• REQUIRED ACTION:
Take the data below and extract the lines from the one with "of adding foresight" to the one with "# Running the model", inclusive, exactly as written.

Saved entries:
+++

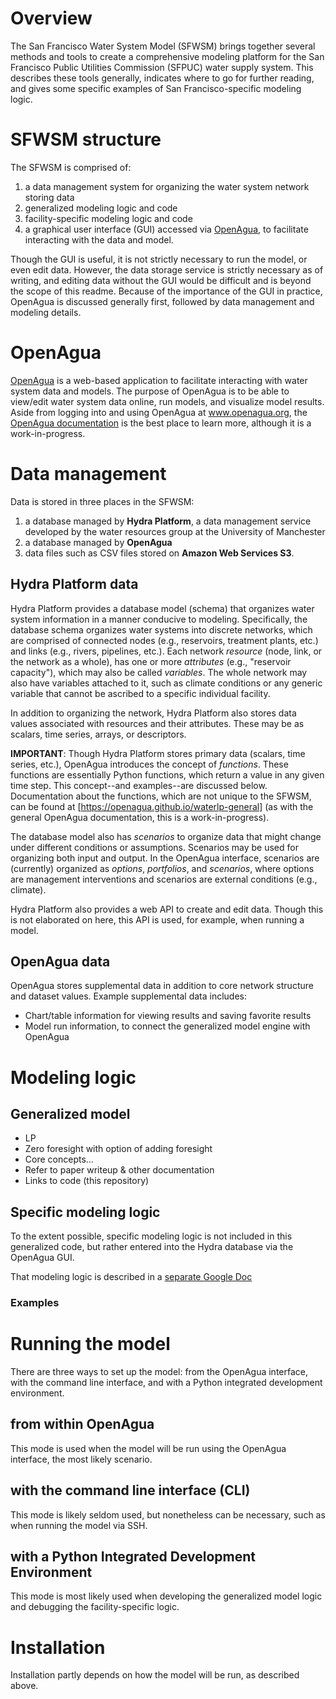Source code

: # Overview

The San Francisco Water System Model (SFWSM) brings together several methods and tools to create a comprehensive modeling platform for the San Francisco Public Utilities Commission (SFPUC) water supply system. This describes these tools generally, indicates where to go for further reading, and gives some specific examples of San Francisco-specific modeling logic.

# SFWSM structure

The SFWSM is comprised of:
1. a data management system for organizing the water system network storing data
2. generalized modeling logic and code
3. facility-specific modeling logic and code
4. a graphical user interface (GUI) accessed via [OpenAgua](www.openagua.org), to facilitate interacting with the data and model.

Though the GUI is useful, it is not strictly necessary to run the model, or even edit data. However, the data storage service is strictly necessary as of writing, and editing data without the GUI would be difficult and is beyond the scope of this readme. Because of the importance of the GUI in practice, OpenAgua is discussed generally first, followed by data management and modeling details.

# OpenAgua

[OpenAgua](https://www.openagua.org) is a web-based application to facilitate interacting with water system data and models. The purpose of OpenAgua is to be able to view/edit water system data online, run models, and visualize model results. Aside from logging into and using OpenAgua at www.openagua.org, the [OpenAgua documentation](http://docs.openagua.org) is the best place to learn more, although it is a work-in-progress.

# Data management

Data is stored in three places in the SFWSM:

1. a database managed by **Hydra Platform**, a data management service developed by the water resources group at the University of Manchester
2. a database managed by **OpenAgua**
3. data files such as CSV files stored on **Amazon Web Services S3**.

## Hydra Platform data

Hydra Platform provides a database model (schema) that organizes water system information in a manner conducive to modeling. Specifically, the database schema organizes water systems into discrete networks, which are comprised of connected nodes (e.g., reservoirs, treatment plants, etc.) and links (e.g., rivers, pipelines, etc.). Each network *resource* (node, link, or the network as a whole), has one or more *attributes* (e.g., "reservoir capacity"), which may also be called *variables*. The whole network may also have variables attached to it, such as climate conditions or any generic variable that cannot be ascribed to a specific individual facility.

In addition to organizing the network, Hydra Platform also stores data values associated with resources and their attributes. These may be as scalars, time series, arrays, or descriptors.

**IMPORTANT**: Though Hydra Platform stores primary data (scalars, time series, etc.), OpenAgua introduces the concept of *functions*. These functions are essentially Python functions, which return a value in any given time step. This concept--and examples--are discussed below. Documentation about the functions, which are not unique to the SFWSM, can be found at [https://openagua.github.io/waterlp-general] (as with the general OpenAgua documentation, this is a work-in-progress).

The database model also has *scenarios* to organize data that might change under different conditions or assumptions. Scenarios may be used for organizing both input and output. In the OpenAgua interface, scenarios are (currently) organized as *options*, *portfolios*, and *scenarios*, where options are management interventions and scenarios are external conditions (e.g., climate).

Hydra Platform also provides a web API to create and edit data. Though this is not elaborated on here, this API is used, for example, when running a model.

## OpenAgua data

OpenAgua stores supplemental data in addition to core network structure and dataset values. Example supplemental data includes:

* Chart/table information for viewing results and saving favorite results
* Model run information, to connect the generalized model engine with OpenAgua

# Modeling logic

## Generalized model

* LP
* Zero foresight with option of adding foresight
* Core concepts...
* Refer to paper writeup & other documentation
* Links to code (this repository)

## Specific modeling logic

To the extent possible, specific modeling logic is not included in this generalized code, but rather entered into the Hydra database via the OpenAgua GUI.

That modeling logic is described in a [separate Google Doc](https://docs.google.com/document/d/19qTpzT-JEKpwmsF28UgYSVeF0gQW1batZOGd7pwBsF8/edit?usp=sharing)

### Examples

# Running the model

There are three ways to set up the model: from the OpenAgua interface, with the command line interface, and with a Python integrated development environment.

## from within OpenAgua

This mode is used when the model will be run using the OpenAgua interface, the most likely scenario.

## with the command line interface (CLI)

This mode is likely seldom used, but nonetheless can be necessary, such as when running the model via SSH.

## with a Python Integrated Development Environment

This mode is most likely used when developing the generalized model logic and debugging the facility-specific logic.

# Installation

Installation partly depends on how the model will be run, as described above.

+++

• EXERCISE RESULT:
* Zero foresight with option of adding foresight
* Core concepts...
* Refer to paper writeup & other documentation
* Links to code (this repository)

## Specific modeling logic

To the extent possible, specific modeling logic is not included in this generalized code, but rather entered into the Hydra database via the OpenAgua GUI.

That modeling logic is described in a [separate Google Doc](https://docs.google.com/document/d/19qTpzT-JEKpwmsF28UgYSVeF0gQW1batZOGd7pwBsF8/edit?usp=sharing)

### Examples

# Running the model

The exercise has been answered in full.